Mikael estava trabalhando no caso Salander e não deixava escapar uma palavra sobre o assunto. Isso, porém, não era novidade. Ele tampouco dissera alguma coisa na época do caso Wennerstrõm — a própria Erika não soubera de nada —, mas desta vez tinha Henry e Malu como confidentes.
Em suma, Monika estava irritada. Estava precjsando de férias. Precisando de distância. Viu Henry Cortez vestir seu casaco de veludo cotelê.
— Vou dar uma volta — disse ele. — Você pode dizer para a Malu que eu vou ficar fora por umas duas horas?
— O que houve?
— Acho que talvez eu tenha descoberto alguma coisa. Um superfuro. Sobre vasos sanitários. Preciso conferir uns detalhes, mas, se estiver tudo certo, vamos ter um texto legal para o número de junho.
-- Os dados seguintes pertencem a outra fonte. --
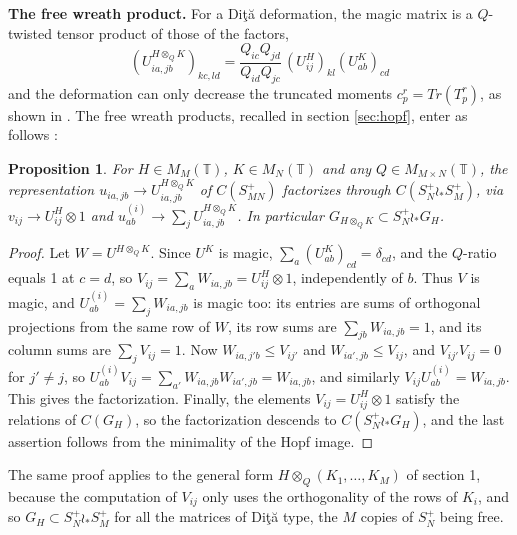 \documentclass[11pt]{amsart}
\newtheorem{proposition}[theorem]{Proposition}
\newcommand{\T}{\mathbb T}
\begin{document}
\medskip

\noindent\textbf{The free wreath product.} For a Di\c t\u a deformation, the magic matrix is a $Q$-twisted tensor product of those of the factors,
$$(U^{H\otimes_QK}_{ia,jb})_{kc,ld}=\frac{Q_{ic}Q_{jd}}{Q_{id}Q_{jc}}\,(U^H_{ij})_{kl}(U^K_{ab})_{cd}$$
and the deformation can only decrease the truncated moments $c_p^r=Tr(T_p^r)$, as shown in \cite[Theorem 2.8]{bb3}. The free wreath products, recalled in section \ref{sec:hopf}, enter as follows \cite{bi0,bb3}:

\begin{proposition}\label{prop:wreath}
For $H\in M_M(\T)$, $K\in M_N(\T)$ and any $Q\in M_{M\times N}(\T)$, the representation $u_{ia,jb}\to U^{H\otimes_QK}_{ia,jb}$ of $C(S_{MN}^+)$ factorizes through $C(S_N^+\wr_*S_M^+)$, via $v_{ij}\to U^H_{ij}\otimes1$ and $u^{(i)}_{ab}\to\sum_jU^{H\otimes_QK}_{ia,jb}$. In particular $G_{H\otimes_QK}\subset S_N^+\wr_*G_H$.
\end{proposition}

\begin{proof}
Let $W=U^{H\otimes_QK}$. Since $U^K$ is magic, $\sum_a(U^K_{ab})_{cd}=\delta_{cd}$, and the $Q$-ratio equals 1 at $c=d$, so $V_{ij}=\sum_aW_{ia,jb}=U^H_{ij}\otimes1$, independently of $b$. Thus $V$ is magic, and $U^{(i)}_{ab}=\sum_jW_{ia,jb}$ is magic too: its entries are sums of orthogonal projections from the same row of $W$, its row sums are $\sum_{jb}W_{ia,jb}=1$, and its column sums are $\sum_jV_{ij}=1$. Now $W_{ia,j'b}\leq V_{ij'}$ and $W_{ia',jb}\leq V_{ij}$, and $V_{ij'}V_{ij}=0$ for $j'\neq j$, so $U^{(i)}_{ab}V_{ij}=\sum_{a'}W_{ia,jb}W_{ia',jb}=W_{ia,jb}$, and similarly $V_{ij}U^{(i)}_{ab}=W_{ia,jb}$. This gives the factorization. Finally, the elements $V_{ij}=U^H_{ij}\otimes1$ satisfy the relations of $C(G_H)$, so the factorization descends to $C(S_N^+\wr_*G_H)$, and the last assertion follows from the minimality of the Hopf image.
\end{proof}

The same proof applies to the general form $H\otimes_Q(K_1,\ldots,K_M)$ of section 1, because the computation of $V_{ij}$ only uses the orthogonality of the rows of $K_i$, and so $G_H\subset S_N^+\wr_*S_M^+$ for all the matrices of Di\c t\u a type, the $M$ copies of $S_N^+$ being free.
\end{document}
— Vasos sanitários? — espantou-se Monika Nilsson, enquanto ele saía.
Erika Berger cerrou os dentes e largou devagar o texto sobre o futuro julgamento de Lisbeth Salander. Não era longo, duas colunas, destinado à página 5 com as atualidades nacionais. Eram três e meia da tarde de uma quinta-feira. Fazia doze dias que ela estava trabalhando no SMP. Pegou o telefone e ligou para o chefe de Atualidades, Lukas Holm.
— Olá, é a Berger. Você poderia procurar o jornalista Johannes Frisk e vir com ele agora mesmo até a minha sala, por favor?
Ela desligou e esperou pacientemente até Holm chegar ao aquário, seguido por Johannes Frisk. Erika olhou o relógio.
— Vinte e dois — disse ela.
— O quê? — disse Holm.
— Vinte e dois minutos. Você precisou de vinte e dois minutos para se levantar de sua mesa, percorrer os quinze metros que te separam da mesa de Johannes Frisk e se dignar a vir até aqui.